AI news

One of the issues faced by organizations at the forefront of operationalizing large language models (LLMs) is the number of vector embeddings with thousands of dimensions that need to be traversed by an application keeps increasing. Data science teams typically make use of approximate nearest neighbor (ANN) techniques to search these vector embeddings, but as the number of dimensions increase, it starts to adversely impact the performance of applications.

Rockset this week announced it has resolved that issue by applying approximate nearest neighbor (ANN) search in a way that can be applied to more than a billion vector embeddings.

The overall goal is to ensure AI applications can provide immediate responses to any query asked across thousands of dimensions, says Rockset CEO Venkat Venkataramani.

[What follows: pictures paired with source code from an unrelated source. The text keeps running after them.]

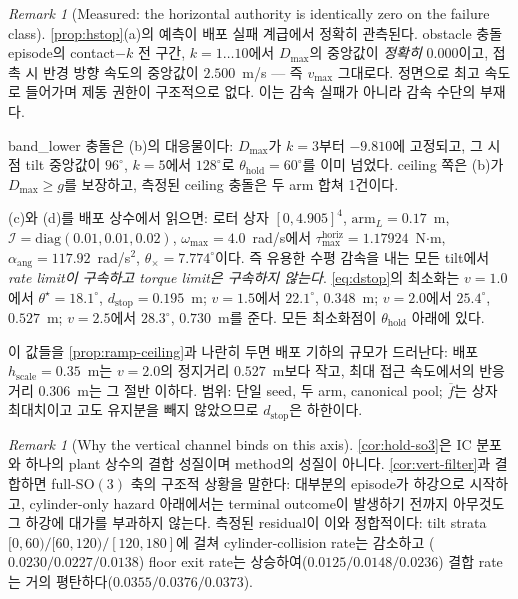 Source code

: \documentclass[11pt]{article}
\theoremstyle{plain}
\theoremstyle{definition}
\theoremstyle{remark}
\newtheorem{remark}[theorem]{Remark}
\newcommand{\SO}{\mathrm{SO}}
\newcommand{\inertia}{\mathcal I}
\begin{document}
\begin{remark}[Measured: the horizontal authority is identically zero on the failure class]\label{rem:dmax-measured}
\cref{prop:hstop}(a)의 예측이 배포 실패 계급에서 정확히 관측된다. obstacle 충돌 episode의
contact$-k$ 전 구간, $k=1\ldots10$에서 $D_{\max}$의 중앙값이 \emph{정확히} $0.000$이고, 접촉 시
반경 방향 속도의 중앙값이 $2.500$~m/s --- 즉 $v_{\max}$ 그대로다. 정면으로 최고 속도로 들어가며
제동 권한이 구조적으로 없다. 이는 감속 실패가 아니라 감속 수단의 부재다.

band\_lower 충돌은 (b)의 대응물이다: $D_{\max}$가 $k=3$부터 $-9.810$에 고정되고, 그 시점 tilt
중앙값이 $96^\circ$, $k=5$에서 $128^\circ$로 $\theta_{\mathrm{hold}}=60^\circ$를 이미 넘었다.
ceiling 쪽은 (b)가 $D_{\max}\ge g$를 보장하고, 측정된 ceiling 충돌은 두 arm 합쳐 1건이다.

(c)와 (d)를 배포 상수에서 읽으면: 로터 상자 $[0,4.905]^4$, $\mathrm{arm}_L=0.17$~m,
$\inertia=\mathrm{diag}(0.01,0.01,0.02)$, $\omega_{\max}=4.0$~rad/s에서
$\tau^{\mathrm{horiz}}_{\max}=1.17924$~N$\cdot$m, $\alpha_{\mathrm{ang}}=117.92$~rad/s$^2$,
$\theta_\times=7.774^\circ$이다. 즉 유용한 수평 감속을 내는 모든 tilt에서 \emph{rate limit이
구속하고 torque limit은 구속하지 않는다}. \cref{eq:dstop}의 최소화는
$v=1.0$에서 $\theta^\star=18.1^\circ$, $d_{\mathrm{stop}}=0.195$~m;
$v=1.5$에서 $22.1^\circ$, $0.348$~m;
$v=2.0$에서 $25.4^\circ$, $0.527$~m;
$v=2.5$에서 $28.3^\circ$, $0.730$~m를 준다. 모든 최소화점이 $\theta_{\mathrm{hold}}$ 아래에 있다.

이 값들을 \cref{prop:ramp-ceiling}과 나란히 두면 배포 기하의 규모가 드러난다: 배포
$h_{\mathrm{scale}}=0.35$~m는 $v=2.0$의 정지거리 $0.527$~m보다 작고, 최대 접근 속도에서의 반응
거리 $0.306$~m는 그 절반 이하다. 범위: 단일 seed, 두 arm, canonical pool; $\overline f$는 상자
최대치이고 고도 유지분을 빼지 않았으므로 $d_{\mathrm{stop}}$은 하한이다.
\end{remark}

\begin{remark}[Why the vertical channel binds on this axis]\label{rem:hold-bind}
\cref{cor:hold-so3}은 IC 분포와 하나의 plant 상수의 결합 성질이며 method의 성질이 아니다.
\cref{cor:vert-filter}과 결합하면 full-$\SO(3)$ 축의 구조적 상황을 말한다: 대부분의 episode가
하강으로 시작하고, cylinder-only hazard 아래에서는 terminal outcome이 발생하기 전까지 아무것도 그
하강에 대가를 부과하지 않는다. 측정된 residual이 이와 정합적이다: tilt strata
$[0,60)/[60,120)/[120,180]$에 걸쳐 cylinder-collision rate는 감소하고
($0.0230/0.0227/0.0138$) floor exit rate는 상승하여($0.0125/0.0148/0.0236$) 결합 rate는 거의
평탄하다($0.0355/0.0376/0.0373$).
\end{remark}
\end{document}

Rockset leverages metadata for both unstructured and structured data formats along with NVMe-based systems that have Flash memory solid-state disks (SSDs) to instantly surface all similar data required to, for example, drive an AI recommendation engine, notes Venkataramani. The platform stores and indexes vectors alongside hundreds of terabytes of metadata, including text, JSON, geo and time-series data that can be accessed via a search engine based on a SQL engine.

IT teams can modify AI applications by inserting, updating and deleting vectors and metadata in milliseconds with no reindexing required.

The Rockset platform is based on RocksDB, an open source log structured database engine based on a key/value store that has been extended to support SQL queries. Originally developed by Facebook, that approach enables organizations to offload queries to an indexing engine that can process sub-second queries while transactions continue to be processed using a relational database.

Earlier this year, Rocket added an ability to search vector data that is now extending to support highly interactive AI applications at scale. In addition, the platform provides support for Langchain, an open source framework for building AI applications.

There are many ways to build AI applications but it’s still early days as far as providing IT teams with the tools required to build and deploy them is concerned. In addition to all the infrastructure required, IT teams will need to define workflows spanning data science, DevOps, data engineering and cybersecurity teams to make it possible to build and deploy these types of applications consistently and safely.

Regardless of the approach favored, it’s already clear that the silos that exist within many IT organizations is going to be a hinderance. The more capabilities that can be invoked via a single platform, the simpler it becomes to overcome that issue in way that is less costly, notes Venkataramani. “Building AI applications is more expensive,” he says.

It’s not clear how many organizations have the skills and resources required to build these applications, but over time it will become easier to build them as further advances are made. In the meantime, organizations should assume that every application to one degree or another is going to be infused with AI. The only thing left to be determined is who will actually build them at a level of cost that drives a meaningful return on investment (ROI).